Getting the issue in front of the Court of Arbitration in Sport [CAS] – the Swiss-based quasi-judicial body established to settle disputes related to sport – will not be straightforward. It will require World Rugby’s cooperation, which they will be reluctant to give as that would effectively mean putting their own judicial process under the microscope, so it is only likely to happen if public pressure compels them to do so in order to demonstrate the robustness of their ruling.
There is certainly more than a suggestion from the general tone and some of the wording in the 48-page ruling issued this morning that World Rugby’s Disputes Committee may have struggled for perspective in this case.
Ultimately, what this whole thing comes down to is whether the SRU were justified in arguing publicly that the game should be moved if the stadium in Yokohama was rendered unplayable. The Disputes Committee concluded that this was “egregious behaviour, sitting towards the most serious end of the misconduct spectrum.” This is pretty hard to swallow when lined up against other possible instances of misconduct such as racism, homophobia, doping and match-fixing.
Elsewhere, the Disciplinary Panel’s conclusion that SRU Chief Executive Mark Dodson did raise the prospect of legal action is subjective and flimsy. It is based on their inference that his description of the SRU being “collateral damage” and suggestion that was “not something we will be prepared to sit back and take” constituted an explicit threat.
A lot of the judgement deals with whether the SRU’s argument that the game could and should be moved had merit, but surely that is not the point: the question here is whether they are entitled to make that argument.
Protecting the brand
Admittedly, on a sliding scale of sanctions against misbehaving sporting organisations, this barely merits a mention against the monster fine and points deduction imposed on Saracens earlier this week, but Scottish Rugby may feel duty bound to oppose it.
Just as they made a very deliberate decision to engage the press on that Friday afternoon in Yokohama in an effort to pressurise World Rugby into considering an alternative solution to a 36-hour impasse as part of what they saw as their fiduciary duty to their team, supporters and sponsors – so now they will feel the need to clear their name [brand] which has been very deliberately linked by World Rugby to a lack of empathy for the human suffering caused by Typhoon Hagibis.
There are significant commercial and sporting implications for the SRU in being cast as the villains of the piece – just as there is real benefit for World Rugby in being held as above reproach for the lack of contingency planning which led to major matches of huge commercial value and sporting significance being called off.
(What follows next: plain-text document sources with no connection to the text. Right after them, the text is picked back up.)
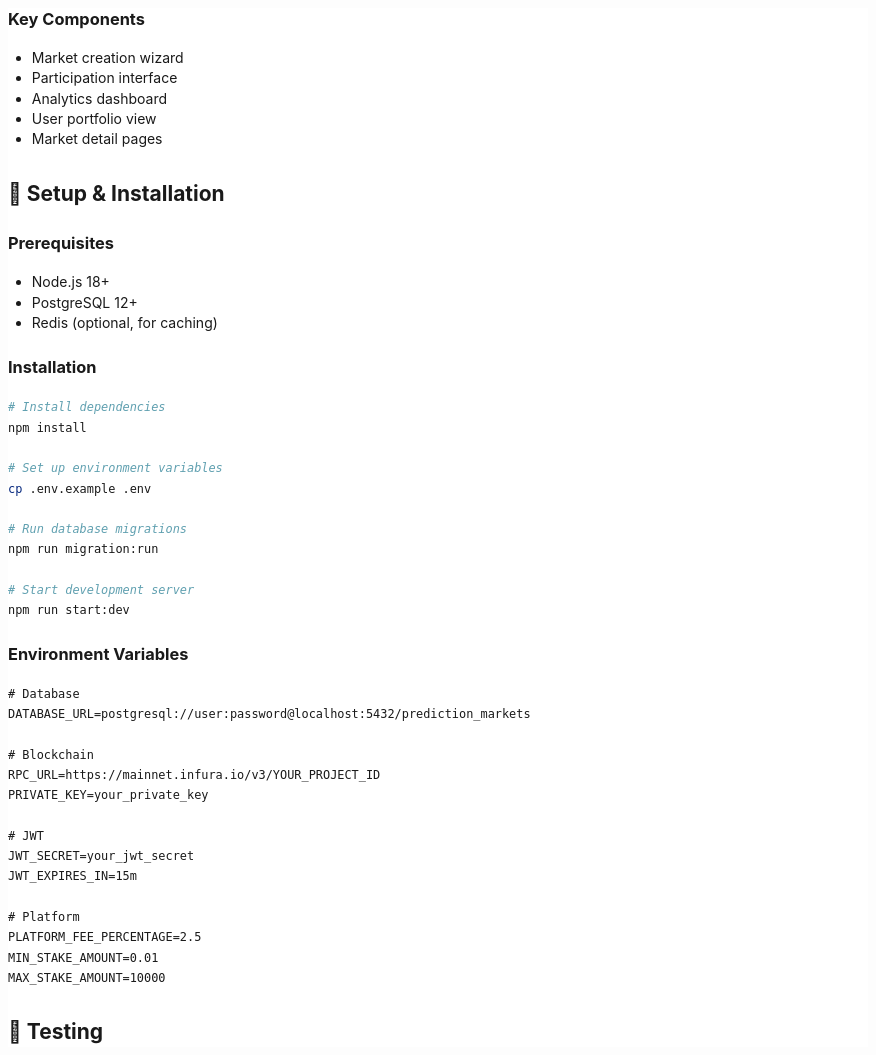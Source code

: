 ### Key Components
- Market creation wizard
- Participation interface
- Analytics dashboard
- User portfolio view
- Market detail pages

## 🔧 Setup & Installation

### Prerequisites
- Node.js 18+
- PostgreSQL 12+
- Redis (optional, for caching)

### Installation
```bash
# Install dependencies
npm install

# Set up environment variables
cp .env.example .env

# Run database migrations
npm run migration:run

# Start development server
npm run start:dev
```

### Environment Variables
```env
# Database
DATABASE_URL=postgresql://user:password@localhost:5432/prediction_markets

# Blockchain
RPC_URL=https://mainnet.infura.io/v3/YOUR_PROJECT_ID
PRIVATE_KEY=your_private_key

# JWT
JWT_SECRET=your_jwt_secret
JWT_EXPIRES_IN=15m

# Platform
PLATFORM_FEE_PERCENTAGE=2.5
MIN_STAKE_AMOUNT=0.01
MAX_STAKE_AMOUNT=10000
```

## 🧪 Testing
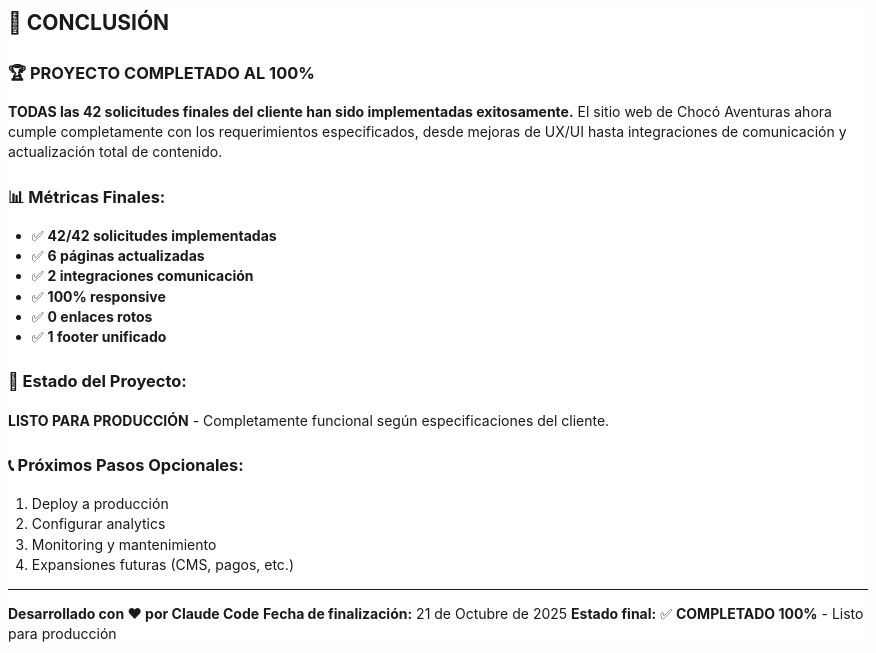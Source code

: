
## 🎉 CONCLUSIÓN

### **🏆 PROYECTO COMPLETADO AL 100%**

**TODAS las 42 solicitudes finales del cliente han sido implementadas exitosamente.** El sitio web de Chocó Aventuras ahora cumple completamente con los requerimientos especificados, desde mejoras de UX/UI hasta integraciones de comunicación y actualización total de contenido.

### **📊 Métricas Finales**:
- ✅ **42/42 solicitudes implementadas**
- ✅ **6 páginas actualizadas**
- ✅ **2 integraciones comunicación**
- ✅ **100% responsive**
- ✅ **0 enlaces rotos**
- ✅ **1 footer unificado**

### **🎯 Estado del Proyecto**:
**LISTO PARA PRODUCCIÓN** - Completamente funcional según especificaciones del cliente.

### **📞 Próximos Pasos Opcionales**:
1. Deploy a producción
2. Configurar analytics
3. Monitoring y mantenimiento
4. Expansiones futuras (CMS, pagos, etc.)

---

**Desarrollado con ❤️ por Claude Code**
**Fecha de finalización:** 21 de Octubre de 2025
**Estado final:** ✅ **COMPLETADO 100%** - Listo para producción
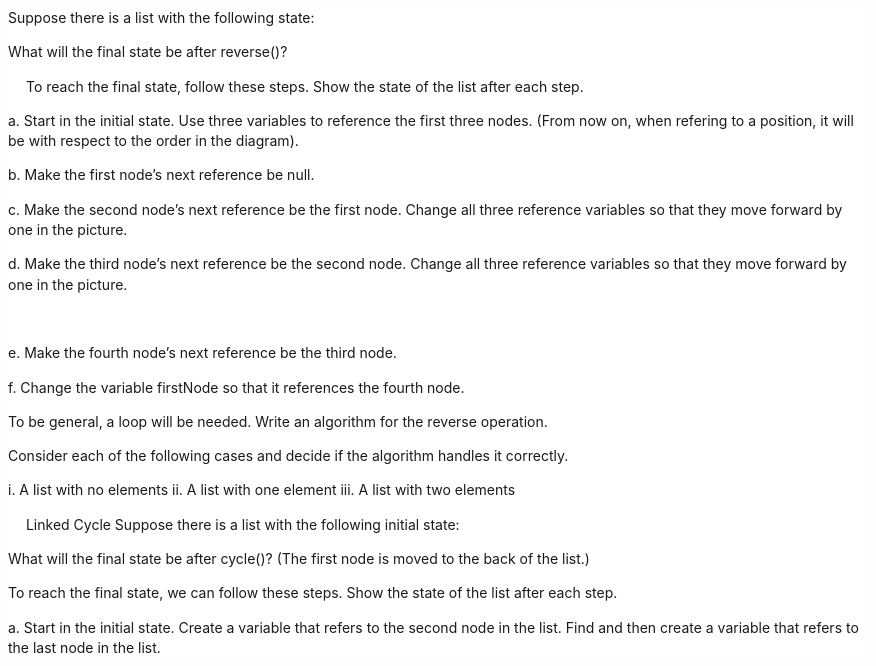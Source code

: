 Suppose there is a list with the following state:

 

What will the final state be after reverse()?   
 
 

 
To reach the final state, follow these steps.  Show the state of the list after each step.

a.	Start in the initial state. Use three variables to reference the first three nodes. (From now on, when refering to a position, it will be with respect to the order in the diagram). 
 
 
b.	Make the first node’s next reference be null.
 
 
c.	Make the second node’s next reference be the first node.  Change all three reference variables so that they move forward by one in the picture.
 
 

d.	Make the third node’s next reference be the second node.  Change all three reference variables so that they move forward by one in the picture.
 
 
 

e.	Make the fourth node’s next reference be the third node.
 
 

f.  Change the variable firstNode so that it references the fourth node.
 
 

To be general, a loop will be needed.   Write an algorithm for the reverse operation.

 











Consider each of the following cases and decide if the algorithm handles it correctly.

i.	A list with no elements
ii.	A list with one element
iii.	A list with two elements

 

 
Linked Cycle
Suppose there is a list with the following initial state:
 

What will the final state be after cycle()?  (The first node is moved to the back of the list.)
 
 

To reach the final state, we can follow these steps.  Show the state of the list after each step.

a.	Start in the initial state. Create a variable that refers to the second node in the list.  Find and then create a variable that refers to the last node in the list.
 
 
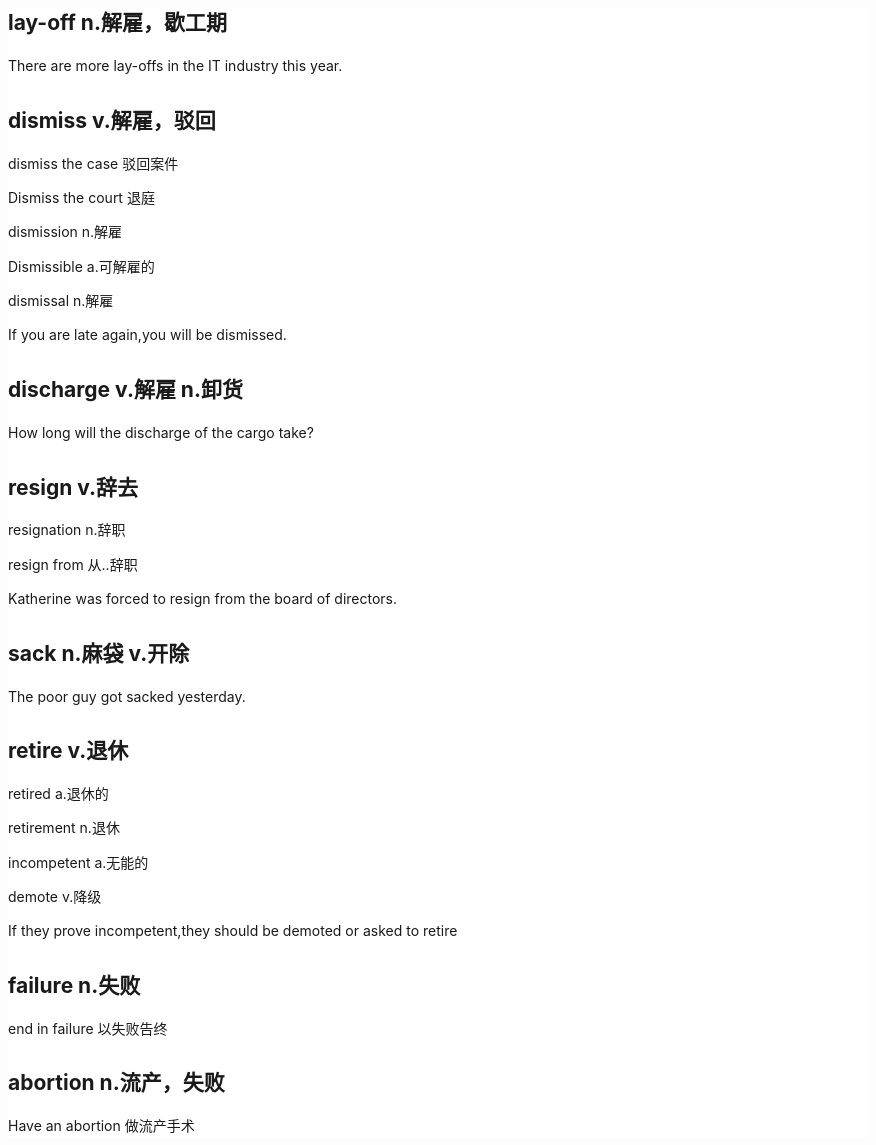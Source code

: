 ## lay-off n.解雇，歇工期

There are more lay-offs in the IT industry this year.

## dismiss v.解雇，驳回

dismiss the case 驳回案件

Dismiss the court 退庭

dismission n.解雇

Dismissible a.可解雇的

dismissal n.解雇

If you are late again,you will be dismissed.

## discharge v.解雇 n.卸货

How long will the discharge of the cargo take?

## resign v.辞去

resignation n.辞职

resign from 从..辞职

Katherine was forced to resign from the board of directors.

## sack n.麻袋 v.开除

The poor guy got sacked yesterday.

## retire v.退休

retired a.退休的

retirement n.退休

incompetent a.无能的

demote v.降级

If they prove incompetent,they should be demoted or asked to retire

## failure n.失败

end in failure 以失败告终

## abortion n.流产，失败

Have an abortion 做流产手术
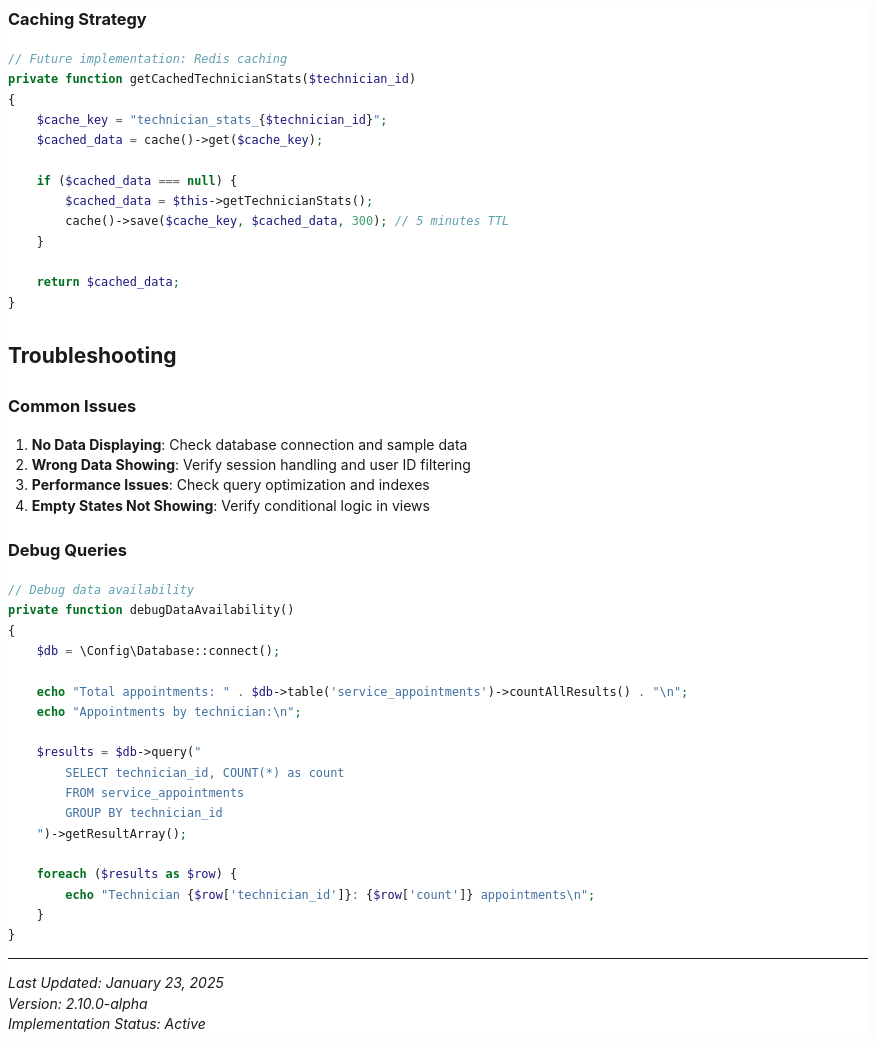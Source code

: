 ### Caching Strategy

```php
// Future implementation: Redis caching
private function getCachedTechnicianStats($technician_id)
{
    $cache_key = "technician_stats_{$technician_id}";
    $cached_data = cache()->get($cache_key);
    
    if ($cached_data === null) {
        $cached_data = $this->getTechnicianStats();
        cache()->save($cache_key, $cached_data, 300); // 5 minutes TTL
    }
    
    return $cached_data;
}
```

## Troubleshooting

### Common Issues

1. **No Data Displaying**: Check database connection and sample data
2. **Wrong Data Showing**: Verify session handling and user ID filtering
3. **Performance Issues**: Check query optimization and indexes
4. **Empty States Not Showing**: Verify conditional logic in views

### Debug Queries

```php
// Debug data availability
private function debugDataAvailability()
{
    $db = \Config\Database::connect();
    
    echo "Total appointments: " . $db->table('service_appointments')->countAllResults() . "\n";
    echo "Appointments by technician:\n";
    
    $results = $db->query("
        SELECT technician_id, COUNT(*) as count 
        FROM service_appointments 
        GROUP BY technician_id
    ")->getResultArray();
    
    foreach ($results as $row) {
        echo "Technician {$row['technician_id']}: {$row['count']} appointments\n";
    }
}
```

---

*Last Updated: January 23, 2025*  
*Version: 2.10.0-alpha*  
*Implementation Status: Active*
The SRU clearly don’t believe they did anything wrong. Quiet diplomacy was going nowhere, then when Italy’s match against New Zealand was cancelled two days out – with players being told on the training pitch and whisked out of the country virtually before they’d had a chance to process the information – it was decided to make it clear that Scotland would not go as quietly.
It sets a worrying precedent if World Rugby are allowed to deem themselves as being beyond challenge on issues of such fundamental importance.
Digging their heels in
That is not to say this was the only possible path the SRU could have taken. The ruling references a settlement offer made by Rugby World Cup Limited to the SRU after disciplinary proceedings had been instigated, which was turned down by Murrayfield.
“The key components of the offer from RWCL were that the SRU must apologise for its conduct and make a donation to the Typhoon disaster relief fund in Japan. The SRU reply suggested alternative wording which included a mutual expression of ‘regret’ from both parties, and no apology.”
It feels a bit like two bald men fighting over a comb.
Dodson doesn’t like losing and doesn’t do backing down, but it is clear that on this occasion he has come up against an equally stubborn opposition – and this lot have more clout.
We all know how Scotland’s World Cup campaign ended. The brunt of the storm missed Yokohama, so rather than being hijacked at training and sent packing as was the fate of Italy, Gregor Townsend’s team were able to go down fighting on the field of play against an excellent Japan side.
That should have been the end of it. World Rugby chose to carry it on, but it takes two to tango – and neither side is going to come out of this looking good.